Krankenhäuser und Heime
In Pflegeeinrichtungen und Krankenhäusern werden die Maskenpflicht und die Testpflicht für Besucher bleiben. Für alle Corona-Infizierten (ob mit oder ohne Symptome) gilt ein Betretungsverbot – egal, ob Besucher, Pflegekraft oder Verwaltungsangestellter. Ausnahmen gelten allerdings für heilpädagogische Tagesstätten sowie für Betreiber und Ehrenamtliche, die in Reha- oder Behinderteneinrichtungen arbeiten – soweit sie keine vulnerablen Personen betreuen. Die Krankenhausgesellschaft begrüßt, dass die Regeln in den Kliniken so streng bleiben. „Patienten und Senioren müssen weiterhin massiv geschützt werden“, sagt Sprecher Eduard Fuchshuber. Selbst infiziertes Reinigungspersonal wäre ein zu großes Risiko, betont er.
Schulen
Wer krank ist, bleibt zu Hause – wer indes infiziert ist, ohne Krankheitssymptome zu zeigen, für den reicht eine Maske im Unterricht. Das ist die neue Leitlinie für den Schulbesuch. Genaue Ausführungsbestimmungen will das Kultusministerium an die Schulen verschicken.
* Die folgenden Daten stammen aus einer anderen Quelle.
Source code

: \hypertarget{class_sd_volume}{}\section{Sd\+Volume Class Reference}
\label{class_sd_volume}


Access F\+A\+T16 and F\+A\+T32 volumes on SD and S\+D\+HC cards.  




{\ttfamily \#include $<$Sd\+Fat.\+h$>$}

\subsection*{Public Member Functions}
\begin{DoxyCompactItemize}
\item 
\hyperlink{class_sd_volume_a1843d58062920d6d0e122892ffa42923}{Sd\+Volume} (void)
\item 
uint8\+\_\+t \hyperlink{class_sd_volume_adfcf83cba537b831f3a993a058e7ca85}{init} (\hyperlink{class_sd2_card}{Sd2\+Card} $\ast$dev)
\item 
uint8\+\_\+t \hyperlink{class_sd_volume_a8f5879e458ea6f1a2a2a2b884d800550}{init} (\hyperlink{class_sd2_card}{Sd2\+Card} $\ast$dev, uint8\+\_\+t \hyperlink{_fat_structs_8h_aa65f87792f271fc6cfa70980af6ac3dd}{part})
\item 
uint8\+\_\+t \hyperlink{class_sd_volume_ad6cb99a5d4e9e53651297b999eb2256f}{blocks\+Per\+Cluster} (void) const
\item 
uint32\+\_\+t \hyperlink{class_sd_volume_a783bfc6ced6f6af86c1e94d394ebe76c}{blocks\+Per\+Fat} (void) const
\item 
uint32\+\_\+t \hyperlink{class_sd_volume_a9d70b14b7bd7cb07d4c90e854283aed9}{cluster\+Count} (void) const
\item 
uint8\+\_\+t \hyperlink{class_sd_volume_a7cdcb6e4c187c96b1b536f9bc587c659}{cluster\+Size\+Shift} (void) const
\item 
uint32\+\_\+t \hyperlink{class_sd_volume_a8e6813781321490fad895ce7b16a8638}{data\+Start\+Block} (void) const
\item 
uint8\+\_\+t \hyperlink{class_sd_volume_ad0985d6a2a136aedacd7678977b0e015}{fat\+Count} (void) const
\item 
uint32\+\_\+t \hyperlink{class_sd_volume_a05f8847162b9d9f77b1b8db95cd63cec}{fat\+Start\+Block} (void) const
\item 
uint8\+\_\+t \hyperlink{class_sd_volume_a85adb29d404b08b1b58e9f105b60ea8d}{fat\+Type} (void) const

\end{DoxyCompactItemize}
Der stellvertretende Ministerpräsident Hubert Aiwanger (FW) schränkte schon mal ein: Positiv getestete Schüler täten gut daran, freiwillig einige Tage zu Hause zu bleiben, sagt er. „Wenn die Eltern darauf bestehen“, dann könnten sie freilich mit Maske in den Unterricht.
Reaktionen
Aus virologischer Sicht ist das Tragen von FFP2-Masken in vollen Bussen und Bahnen weiterhin sinnvoll, betont der LMU-Professor und Virologe Franz Xaver Reichl. „Besonders im Berufsverkehr ist das Infektionsrisiko ohne Maske hoch.“ Den Vergleich mit Flugzeugen, wo keine Maskenpflicht mehr gilt, findet er problematisch. „In Flugzeugen wird die Luft gereinigt, dort müsste man jemanden direkt anhusten, um ihn zu infizieren.“ Wo in Bahnen und Bussen Abstände eingehalten werden können, findet Reichl es nicht bedenklich, auf die Masken zu verzichten. „In vollen Bahnen geht man ein großes Risiko ein.“ Allerdings sei jeder, der eine FFP2-Maske richtig trage, gut vor Viren geschützt, betont Reichl. Und auch Infizierte, die eine FFP2-Maske tragen, würden andere mit großer Wahrscheinlichkeit nicht infizieren. Reichl empfiehlt, die Masken freiwillig zu tragen, sobald Abstände nicht eingehalten werden können.
Bedenklich findet er die Aufhebung der Isolationspflicht. Er betont: „Auch wer keine Symptome hat, ist infektiös und kann das Virus weitergeben, sobald er die Maske absetzt.“ Er fürchtet, dass Menschen, die aus Angst auch im Freien Maske tragen, durch die Regelung als infiziert stigmatisiert werden könnten – weil sie nur noch für Infizierte Pflicht ist. Auch der Sozialverband VdK sieht die neuen Regelungen kritisch. Viele vulnerable Gruppen sind dort Mitglied und seien wegen Corona noch immer sehr besorgt. Bayerns VdK-Vorsitzende Ulrike Mascher hat kein Verständnis für die gelockerte Maskenpflicht in Bus und Bahn. „Gerade für ältere Menschen und Menschen mit Vorerkrankungen schaffen Masken ein Stück Sicherheit“, betonte sie gestern. Sie seien häufig auf öffentliche Verkehrsmittel angewiesen. „Wenigstens über den Winter sollte die Maskenpflicht deshalb beibehalten werden.“ „Unverständliche Regeln werden zunehmend schlecht eingehalten“, sagt hingegen Andreas Barth vom Fahrgastverband Pro Bahn zur Maskenpflicht in Bus und Bahn. Dass die Maske zwar in der S-Bahn getragen werden müsse, nicht aber im Supermarkt oder auf dem Volksfest, „das versteht doch kein Mensch“.